Testing the parser in `ghci`

This assumes you have cabal installed.

Clone the parser repository and run cabal repl test inside of it. Cabal will be busy downloading dependencies and building for a while. You can then call the convenience function prettyParse like so:

prettyParse orgDocument [text|
This is a test.
|]

You can write the contents to be parsed between [text| and |]. More generally, you can call

prettyParse [parser to parse] [string to parse]

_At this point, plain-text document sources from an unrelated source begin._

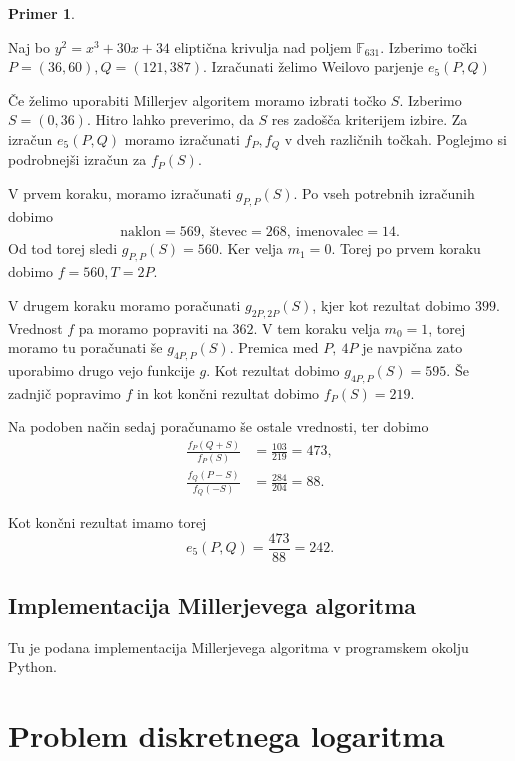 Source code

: \documentclass[12pt,a4paper,twoside]{article}
\theoremstyle{definition} %
\newtheorem{primer}[definicija]{Primer}
\theoremstyle{plain} %
\numberwithin{equation}{section}  %
\newcommand{\F}{\mathbb F}
\begin{document}
\begin{primer}~

Naj bo $y^2 = x^3+30x+34$ eliptična krivulja nad poljem $\F_{631}$. Izberimo točki $P = (36,60),Q = (121,387)$. Izračunati želimo Weilovo parjenje $e_5(P,Q)$

Če želimo uporabiti Millerjev algoritem moramo izbrati točko $S$. Izberimo $S=(0,36)$. Hitro lahko preverimo, da $S$ res zadošča kriterijem izbire.
Za izračun $e_5(P,Q)$ moramo izračunati $f_P,f_Q$ v dveh različnih točkah. Poglejmo si podrobnejši izračun za $f_P(S)$.

V prvem koraku, moramo izračunati $g_{P,P}(S)$. Po vseh potrebnih izračunih dobimo $$\text{naklon} = 569,\ \text{števec} = 268,\ \text{imenovalec} = 14.$$ Od tod torej sledi $g_{P,P}(S) = 560$. Ker velja $m_1 = 0$. Torej po prvem koraku dobimo $f = 560, T = 2P$.

V drugem koraku moramo poračunati $g_{2P,2P}(S)$, kjer kot rezultat dobimo $399$. Vrednost $f$ pa moramo popraviti na $362$. V tem koraku velja $m_0 = 1$, torej moramo tu poračunati še
$g_{4P,P}(S)$. Premica med $P,\ 4P$ je navpična zato uporabimo drugo vejo funkcije $g$. Kot rezultat dobimo $g_{4P,P}(S) = 595$. Še zadnjič popravimo $f$ in kot končni rezultat dobimo
$f_P(S) = 219$.

Na podoben način sedaj poračunamo še ostale vrednosti, ter dobimo
\begin{align}
\frac{f_P(Q+S)}{f_P(S)} &{}= \frac{103}{219} = 473, \nonumber \\
\frac{f_Q(P-S)}{f_Q(-S)} &{}= \frac{284}{204} = 88. \nonumber
\end{align}

Kot končni rezultat imamo torej
$$e_5(P,Q) =\frac{473}{88} = 242.$$

\end{primer}

\subsection{Implementacija Millerjevega algoritma}
Tu je podana implementacija Millerjevega algoritma v programskem okolju Python.



\newpage

\section{Problem diskretnega logaritma}
\end{document}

Where [parser to parse] can be basically any of the functions from Org.Parse.Document, Org.Parser.Elements or Org.Parser.Objects that have monadic type OrgParser. You don’t need to import those modules youself as they are already imported in the test namespace.

Unit tests

I plan to cover a broad range of the spec in the unit tests under test. Those should follow the same energy as A torture test for TeX, and should touch as much corner cases as possible against org-element. Take for example the parsing of

[cite:/foo/;/bar/@bef=bof=;/baz/]

under tests/Tests/Objects.hs. This alone tests many things about allowed pre/post chars in markup and the inner parsing of citations (in fact, foo, bar, bof and baz are all parsed with markup in this example!).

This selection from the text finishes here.